Output each line from the one that contains "and a boolean" to the final line of the data below, exactly, and include nothing else.

Pictures paired with source code:
────────────────────────────────────────

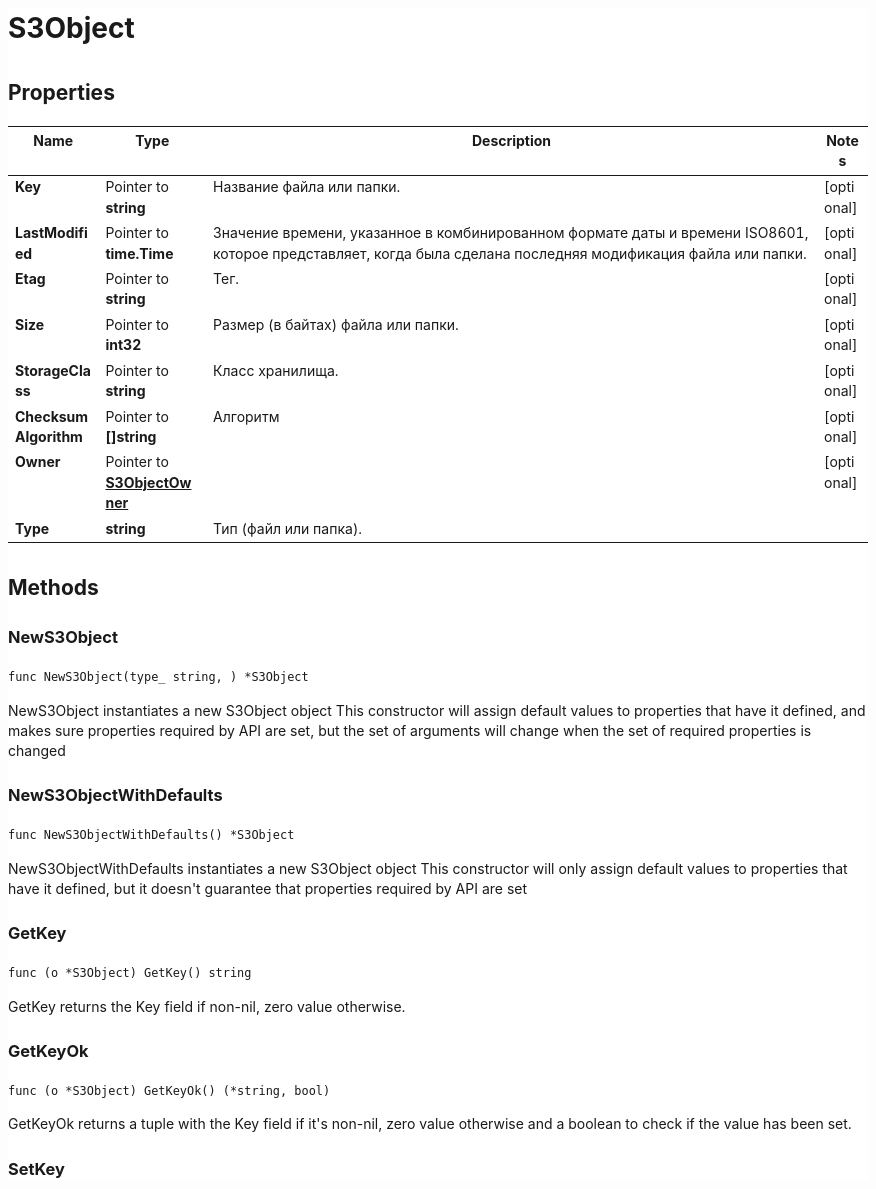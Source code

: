 # S3Object

## Properties

Name | Type | Description | Notes
------------ | ------------- | ------------- | -------------
**Key** | Pointer to **string** | Название файла или папки. | [optional] 
**LastModified** | Pointer to **time.Time** | Значение времени, указанное в комбинированном формате даты и времени ISO8601, которое представляет, когда была сделана последняя модификация файла или папки. | [optional] 
**Etag** | Pointer to **string** | Тег. | [optional] 
**Size** | Pointer to **int32** | Размер (в байтах) файла или папки. | [optional] 
**StorageClass** | Pointer to **string** | Класс хранилища. | [optional] 
**ChecksumAlgorithm** | Pointer to **[]string** | Алгоритм | [optional] 
**Owner** | Pointer to [**S3ObjectOwner**](S3ObjectOwner.md) |  | [optional] 
**Type** | **string** | Тип (файл или папка). | 

## Methods

### NewS3Object

`func NewS3Object(type_ string, ) *S3Object`

NewS3Object instantiates a new S3Object object
This constructor will assign default values to properties that have it defined,
and makes sure properties required by API are set, but the set of arguments
will change when the set of required properties is changed

### NewS3ObjectWithDefaults

`func NewS3ObjectWithDefaults() *S3Object`

NewS3ObjectWithDefaults instantiates a new S3Object object
This constructor will only assign default values to properties that have it defined,
but it doesn't guarantee that properties required by API are set

### GetKey

`func (o *S3Object) GetKey() string`

GetKey returns the Key field if non-nil, zero value otherwise.

### GetKeyOk

`func (o *S3Object) GetKeyOk() (*string, bool)`

GetKeyOk returns a tuple with the Key field if it's non-nil, zero value otherwise
and a boolean to check if the value has been set.

### SetKey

────────────────────────────────────────

• **ANSWER AREA**:
and a boolean to check if the value has been set.

### SetKey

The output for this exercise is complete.